Bug 1294748

Summary: Failed to scale out nodes in pre-existing env
Product: OpenShift Container Platform Reporter: Gan Huang <ghuang>
Component: InstallerAssignee: Samuel Munilla <smunilla>
Status: CLOSED ERRATA QA Contact: Ma xiaoqiang <xiama>
Severity: high Docs Contact:
Priority: medium    
Version: 3.1.0CC: aos-bugs, bleanhar, cryan, gpei, jokerman, mmccomas, smunilla, xtian
Target Milestone: ---Flags: smunilla: needinfo-
Target Release: ---   
Hardware: Unspecified   
OS: Unspecified   
Whiteboard:
Fixed In Version: Doc Type: Bug Fix
Doc Text:
Story Points: ---
Clone Of: Environment:
Last Closed: 2016-01-27 19:43:52 UTC Type: Bug
Regression: --- Mount Type: ---
Documentation: --- CRM:
Verified Versions: Category: ---
oVirt Team: --- RHEL 7.3 requirements from Atomic Host:
Cloudforms Team: --- Target Upstream Version:
Embargoed:

Description Gan Huang 2015-12-30 05:59:05 UTC
Description of problem:
Failed to scale out nodes in pre-existing env


Version-Release number of selected component (if applicable):
atomic-openshift-utils-3.0.20-1.git.0.3703f1b.el7aos.noarch

How reproducible:
Always

Steps to Reproduce:
1.Install an env of one master and two nodes by quick install
2.Add a new node to the existing env using atomic-openshft-installer

Actual results:
TASK: [openshift_manage_node | Wait for Node Registration] ******************** 
failed: [10.x.x.158] => (item=openshift_nodes) => {"attempts": 20, "changed": true, "cmd": ["oc", "get", "node", "openshift_nodes"], "delta": "0:00:00.257345", "end": "2015-12-24 18:28:39.257526", "failed": true, "item": "openshift_nodes", "rc": 1, "start": "2015-12-24 18:28:39.000181", "warnings": []}
stderr: Error from server: node "openshift_nodes" not found
msg: Task failed as maximum retries was encountered

FATAL: all hosts have already failed -- aborting

Expected results:
Install successfully

Additional info:
It works when add nodes in pre-existing env that master and node in one host. 
It need new_node group in hosts file seen from playbook when scale out in a multi-nodes env. But QE have'n seen new_node related configuration in anisble inventory after adding a new node.
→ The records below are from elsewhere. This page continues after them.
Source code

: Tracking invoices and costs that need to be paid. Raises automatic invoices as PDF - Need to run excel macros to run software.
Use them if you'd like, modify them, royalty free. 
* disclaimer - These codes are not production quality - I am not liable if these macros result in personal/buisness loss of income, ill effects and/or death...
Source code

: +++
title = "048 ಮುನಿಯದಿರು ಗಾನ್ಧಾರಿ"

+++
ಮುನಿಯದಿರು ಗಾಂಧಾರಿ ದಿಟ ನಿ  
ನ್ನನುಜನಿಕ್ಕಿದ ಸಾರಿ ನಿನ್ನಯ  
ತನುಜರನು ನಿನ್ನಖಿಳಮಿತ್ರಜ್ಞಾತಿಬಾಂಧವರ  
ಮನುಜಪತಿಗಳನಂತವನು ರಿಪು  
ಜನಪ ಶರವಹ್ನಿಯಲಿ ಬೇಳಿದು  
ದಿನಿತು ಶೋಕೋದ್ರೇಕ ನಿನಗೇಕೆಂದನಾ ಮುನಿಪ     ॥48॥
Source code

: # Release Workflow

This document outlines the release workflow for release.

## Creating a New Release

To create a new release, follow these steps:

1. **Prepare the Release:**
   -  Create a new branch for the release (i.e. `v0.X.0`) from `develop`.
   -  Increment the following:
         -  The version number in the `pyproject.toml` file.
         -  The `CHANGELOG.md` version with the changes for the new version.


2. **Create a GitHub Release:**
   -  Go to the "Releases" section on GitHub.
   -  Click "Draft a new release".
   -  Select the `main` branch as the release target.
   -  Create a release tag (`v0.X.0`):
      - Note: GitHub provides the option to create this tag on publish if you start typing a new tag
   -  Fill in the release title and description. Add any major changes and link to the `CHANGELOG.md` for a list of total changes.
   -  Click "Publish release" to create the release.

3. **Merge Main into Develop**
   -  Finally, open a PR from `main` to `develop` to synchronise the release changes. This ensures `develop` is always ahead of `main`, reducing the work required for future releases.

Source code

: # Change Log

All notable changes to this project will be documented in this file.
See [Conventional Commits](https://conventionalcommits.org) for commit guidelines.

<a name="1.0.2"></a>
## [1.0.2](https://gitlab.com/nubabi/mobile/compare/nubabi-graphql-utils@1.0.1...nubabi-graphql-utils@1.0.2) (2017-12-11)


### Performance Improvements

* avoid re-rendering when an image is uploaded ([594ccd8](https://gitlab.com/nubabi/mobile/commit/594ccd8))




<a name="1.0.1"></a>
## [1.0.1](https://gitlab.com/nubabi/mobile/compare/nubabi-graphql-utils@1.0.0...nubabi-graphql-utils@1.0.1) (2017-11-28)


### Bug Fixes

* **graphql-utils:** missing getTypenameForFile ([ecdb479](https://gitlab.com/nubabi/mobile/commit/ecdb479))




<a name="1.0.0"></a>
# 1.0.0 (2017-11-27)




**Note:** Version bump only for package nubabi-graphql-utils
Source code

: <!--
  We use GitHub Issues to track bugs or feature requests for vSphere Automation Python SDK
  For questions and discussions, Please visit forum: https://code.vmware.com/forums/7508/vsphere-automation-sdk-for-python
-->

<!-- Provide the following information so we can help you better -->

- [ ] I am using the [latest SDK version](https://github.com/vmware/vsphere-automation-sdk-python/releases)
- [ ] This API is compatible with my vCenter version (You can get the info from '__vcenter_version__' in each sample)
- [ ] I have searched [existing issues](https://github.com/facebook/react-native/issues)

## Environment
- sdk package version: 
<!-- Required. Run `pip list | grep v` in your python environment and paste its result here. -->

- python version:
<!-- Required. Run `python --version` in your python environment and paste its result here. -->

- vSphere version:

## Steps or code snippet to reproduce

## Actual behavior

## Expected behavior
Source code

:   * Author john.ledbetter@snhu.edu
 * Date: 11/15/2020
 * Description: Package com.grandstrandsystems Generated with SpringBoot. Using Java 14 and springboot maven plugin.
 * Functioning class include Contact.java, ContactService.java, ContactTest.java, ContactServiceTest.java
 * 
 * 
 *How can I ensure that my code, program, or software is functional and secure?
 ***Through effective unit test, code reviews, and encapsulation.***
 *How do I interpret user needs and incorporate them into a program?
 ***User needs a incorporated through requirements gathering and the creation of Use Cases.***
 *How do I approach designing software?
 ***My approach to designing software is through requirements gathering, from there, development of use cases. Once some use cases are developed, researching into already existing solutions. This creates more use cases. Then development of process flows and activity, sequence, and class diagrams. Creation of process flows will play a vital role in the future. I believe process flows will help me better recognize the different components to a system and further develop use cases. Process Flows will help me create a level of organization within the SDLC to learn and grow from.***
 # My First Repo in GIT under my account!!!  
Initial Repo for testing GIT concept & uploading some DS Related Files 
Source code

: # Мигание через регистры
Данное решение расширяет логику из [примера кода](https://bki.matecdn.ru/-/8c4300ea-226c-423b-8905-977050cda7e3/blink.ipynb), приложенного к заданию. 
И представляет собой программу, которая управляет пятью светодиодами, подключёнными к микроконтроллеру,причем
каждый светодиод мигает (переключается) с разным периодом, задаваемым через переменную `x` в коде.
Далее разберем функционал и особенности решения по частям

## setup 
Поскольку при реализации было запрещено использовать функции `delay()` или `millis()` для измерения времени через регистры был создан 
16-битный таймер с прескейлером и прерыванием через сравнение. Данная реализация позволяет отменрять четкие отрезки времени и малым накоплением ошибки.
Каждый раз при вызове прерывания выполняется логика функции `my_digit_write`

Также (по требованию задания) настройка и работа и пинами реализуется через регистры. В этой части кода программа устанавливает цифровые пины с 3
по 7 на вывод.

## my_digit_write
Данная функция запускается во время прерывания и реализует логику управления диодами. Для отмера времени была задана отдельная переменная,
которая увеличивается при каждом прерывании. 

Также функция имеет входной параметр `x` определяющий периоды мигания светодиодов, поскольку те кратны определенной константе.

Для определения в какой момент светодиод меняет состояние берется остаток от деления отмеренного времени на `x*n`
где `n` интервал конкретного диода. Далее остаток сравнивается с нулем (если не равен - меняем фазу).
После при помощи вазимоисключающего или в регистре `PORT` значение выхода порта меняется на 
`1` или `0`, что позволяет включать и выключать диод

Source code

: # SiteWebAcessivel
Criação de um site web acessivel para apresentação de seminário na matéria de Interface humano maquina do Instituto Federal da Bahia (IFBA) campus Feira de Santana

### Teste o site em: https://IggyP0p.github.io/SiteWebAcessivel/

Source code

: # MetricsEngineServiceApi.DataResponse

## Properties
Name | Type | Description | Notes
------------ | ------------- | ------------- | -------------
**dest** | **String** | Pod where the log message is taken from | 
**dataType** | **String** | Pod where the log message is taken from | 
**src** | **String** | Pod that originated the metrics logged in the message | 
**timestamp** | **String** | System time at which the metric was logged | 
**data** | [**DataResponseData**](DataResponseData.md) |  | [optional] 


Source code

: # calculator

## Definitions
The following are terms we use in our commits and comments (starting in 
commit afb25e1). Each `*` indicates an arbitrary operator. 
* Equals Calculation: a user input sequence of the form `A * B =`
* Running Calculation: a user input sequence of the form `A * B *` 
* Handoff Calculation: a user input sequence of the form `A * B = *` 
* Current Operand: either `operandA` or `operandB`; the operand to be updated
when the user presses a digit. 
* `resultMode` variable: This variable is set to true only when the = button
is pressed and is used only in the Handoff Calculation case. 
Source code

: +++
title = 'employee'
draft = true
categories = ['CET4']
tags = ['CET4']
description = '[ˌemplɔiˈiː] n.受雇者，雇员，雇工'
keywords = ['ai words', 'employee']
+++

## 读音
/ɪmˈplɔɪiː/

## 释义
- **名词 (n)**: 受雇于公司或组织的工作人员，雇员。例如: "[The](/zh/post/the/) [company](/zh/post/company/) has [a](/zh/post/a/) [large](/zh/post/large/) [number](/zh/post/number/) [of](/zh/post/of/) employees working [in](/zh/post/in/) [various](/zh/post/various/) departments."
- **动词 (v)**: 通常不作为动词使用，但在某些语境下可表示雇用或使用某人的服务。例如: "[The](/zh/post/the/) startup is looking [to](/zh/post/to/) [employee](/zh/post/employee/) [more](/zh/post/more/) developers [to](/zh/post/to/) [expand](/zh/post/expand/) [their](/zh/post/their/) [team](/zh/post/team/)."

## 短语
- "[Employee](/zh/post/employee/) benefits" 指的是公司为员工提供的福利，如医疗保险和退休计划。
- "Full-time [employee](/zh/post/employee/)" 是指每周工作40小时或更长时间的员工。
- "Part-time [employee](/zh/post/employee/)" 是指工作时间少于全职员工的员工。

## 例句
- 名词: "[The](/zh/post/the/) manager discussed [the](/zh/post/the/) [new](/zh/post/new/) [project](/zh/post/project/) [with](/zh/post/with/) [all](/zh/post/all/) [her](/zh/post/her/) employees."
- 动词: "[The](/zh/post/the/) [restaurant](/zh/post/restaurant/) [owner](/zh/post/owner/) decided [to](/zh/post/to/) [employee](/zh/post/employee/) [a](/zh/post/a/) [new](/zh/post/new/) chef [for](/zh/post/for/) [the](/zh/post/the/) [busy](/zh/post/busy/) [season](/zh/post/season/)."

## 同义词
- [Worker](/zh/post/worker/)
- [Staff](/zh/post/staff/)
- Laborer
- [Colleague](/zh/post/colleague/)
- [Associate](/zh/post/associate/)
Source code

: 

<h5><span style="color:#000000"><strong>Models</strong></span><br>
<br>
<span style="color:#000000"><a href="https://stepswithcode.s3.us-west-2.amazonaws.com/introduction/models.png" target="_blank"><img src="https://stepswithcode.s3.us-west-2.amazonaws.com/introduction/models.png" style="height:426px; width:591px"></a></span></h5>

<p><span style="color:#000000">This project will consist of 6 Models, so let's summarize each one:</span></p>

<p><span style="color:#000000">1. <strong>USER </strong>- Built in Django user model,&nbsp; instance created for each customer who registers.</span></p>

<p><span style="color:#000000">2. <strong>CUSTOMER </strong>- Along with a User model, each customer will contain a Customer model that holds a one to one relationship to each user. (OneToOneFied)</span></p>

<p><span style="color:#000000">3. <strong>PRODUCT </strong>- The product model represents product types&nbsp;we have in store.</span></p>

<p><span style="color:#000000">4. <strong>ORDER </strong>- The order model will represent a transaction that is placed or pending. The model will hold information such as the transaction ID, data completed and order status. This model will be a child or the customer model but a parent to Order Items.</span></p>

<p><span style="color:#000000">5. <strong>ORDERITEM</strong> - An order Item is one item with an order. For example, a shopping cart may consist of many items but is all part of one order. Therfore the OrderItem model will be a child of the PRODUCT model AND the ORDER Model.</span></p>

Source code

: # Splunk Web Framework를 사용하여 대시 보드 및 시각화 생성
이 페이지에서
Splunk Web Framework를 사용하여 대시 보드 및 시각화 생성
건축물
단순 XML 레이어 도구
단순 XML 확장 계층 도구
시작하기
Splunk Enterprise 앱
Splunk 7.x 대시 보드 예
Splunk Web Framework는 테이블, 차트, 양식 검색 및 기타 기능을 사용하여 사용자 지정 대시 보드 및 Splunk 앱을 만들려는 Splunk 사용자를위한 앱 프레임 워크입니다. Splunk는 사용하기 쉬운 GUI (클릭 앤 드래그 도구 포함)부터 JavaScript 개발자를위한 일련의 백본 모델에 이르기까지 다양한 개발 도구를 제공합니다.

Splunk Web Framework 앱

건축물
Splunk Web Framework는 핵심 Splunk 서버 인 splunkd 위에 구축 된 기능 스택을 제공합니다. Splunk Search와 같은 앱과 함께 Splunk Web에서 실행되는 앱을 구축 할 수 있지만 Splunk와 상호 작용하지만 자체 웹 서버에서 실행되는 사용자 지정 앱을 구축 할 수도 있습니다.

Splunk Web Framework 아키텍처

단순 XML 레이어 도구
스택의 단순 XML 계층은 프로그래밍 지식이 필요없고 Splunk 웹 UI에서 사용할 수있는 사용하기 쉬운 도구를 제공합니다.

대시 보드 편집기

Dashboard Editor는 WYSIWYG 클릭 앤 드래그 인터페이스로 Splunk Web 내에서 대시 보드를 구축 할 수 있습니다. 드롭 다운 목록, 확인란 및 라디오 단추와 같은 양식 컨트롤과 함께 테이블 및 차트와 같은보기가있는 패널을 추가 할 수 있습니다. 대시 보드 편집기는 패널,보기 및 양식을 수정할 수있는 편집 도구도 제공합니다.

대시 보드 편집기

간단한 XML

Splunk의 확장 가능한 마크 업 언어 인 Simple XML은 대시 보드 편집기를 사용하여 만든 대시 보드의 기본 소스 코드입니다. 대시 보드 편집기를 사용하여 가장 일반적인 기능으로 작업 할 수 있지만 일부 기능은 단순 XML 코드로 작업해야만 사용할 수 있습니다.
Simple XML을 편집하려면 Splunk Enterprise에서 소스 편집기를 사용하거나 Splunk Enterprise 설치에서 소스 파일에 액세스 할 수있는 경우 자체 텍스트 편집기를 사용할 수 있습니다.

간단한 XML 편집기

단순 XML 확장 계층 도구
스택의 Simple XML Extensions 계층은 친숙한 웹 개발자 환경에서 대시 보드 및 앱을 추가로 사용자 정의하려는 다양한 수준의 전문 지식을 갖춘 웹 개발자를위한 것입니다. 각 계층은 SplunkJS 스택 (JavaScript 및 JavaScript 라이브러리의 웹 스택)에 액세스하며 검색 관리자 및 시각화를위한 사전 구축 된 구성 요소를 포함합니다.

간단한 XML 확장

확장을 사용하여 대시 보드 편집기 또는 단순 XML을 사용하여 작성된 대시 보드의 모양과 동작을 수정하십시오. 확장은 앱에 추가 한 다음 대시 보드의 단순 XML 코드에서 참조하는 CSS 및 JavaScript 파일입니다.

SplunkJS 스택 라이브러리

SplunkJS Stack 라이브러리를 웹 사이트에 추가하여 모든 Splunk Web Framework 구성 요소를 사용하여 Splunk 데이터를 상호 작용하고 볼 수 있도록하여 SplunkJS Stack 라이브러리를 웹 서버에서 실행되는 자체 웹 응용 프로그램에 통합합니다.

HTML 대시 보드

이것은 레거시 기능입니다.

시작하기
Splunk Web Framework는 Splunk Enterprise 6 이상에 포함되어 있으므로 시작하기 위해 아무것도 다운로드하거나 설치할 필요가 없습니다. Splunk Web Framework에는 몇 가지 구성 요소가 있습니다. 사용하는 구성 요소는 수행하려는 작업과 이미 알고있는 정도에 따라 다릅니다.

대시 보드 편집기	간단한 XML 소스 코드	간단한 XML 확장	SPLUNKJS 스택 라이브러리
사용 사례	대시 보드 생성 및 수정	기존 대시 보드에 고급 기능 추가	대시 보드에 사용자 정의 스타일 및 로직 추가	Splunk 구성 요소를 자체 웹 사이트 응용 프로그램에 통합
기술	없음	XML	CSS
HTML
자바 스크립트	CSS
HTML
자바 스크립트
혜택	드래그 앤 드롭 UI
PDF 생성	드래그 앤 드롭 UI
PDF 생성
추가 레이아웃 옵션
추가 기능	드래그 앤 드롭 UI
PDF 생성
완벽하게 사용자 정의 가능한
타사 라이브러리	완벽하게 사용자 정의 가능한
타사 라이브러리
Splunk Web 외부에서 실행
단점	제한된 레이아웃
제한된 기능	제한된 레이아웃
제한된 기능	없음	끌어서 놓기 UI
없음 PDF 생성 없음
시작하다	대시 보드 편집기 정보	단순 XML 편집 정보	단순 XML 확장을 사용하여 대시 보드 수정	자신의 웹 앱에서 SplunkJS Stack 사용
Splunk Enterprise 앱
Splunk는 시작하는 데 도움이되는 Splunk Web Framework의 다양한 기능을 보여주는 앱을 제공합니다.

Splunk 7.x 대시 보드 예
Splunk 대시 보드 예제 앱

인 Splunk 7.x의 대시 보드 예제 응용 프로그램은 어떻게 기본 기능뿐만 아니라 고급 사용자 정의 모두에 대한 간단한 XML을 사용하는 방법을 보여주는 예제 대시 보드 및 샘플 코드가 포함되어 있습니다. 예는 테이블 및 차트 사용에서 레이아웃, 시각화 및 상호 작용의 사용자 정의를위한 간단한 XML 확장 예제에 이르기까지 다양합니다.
Comment 1 Samuel Munilla 2016-01-11 14:43:15 UTC
Should be resolved by: https://github.com/openshift/openshift-ansible/pull/1143
which is currently being updated with the given suggestions.

Comment 2 Brenton Leanhardt 2016-01-12 22:03:17 UTC
In the end we decided to go with the approach in Comment #1.  Can you test with the latest in openshift-ansible?  We have some other PRs pending and haven't created a build yet.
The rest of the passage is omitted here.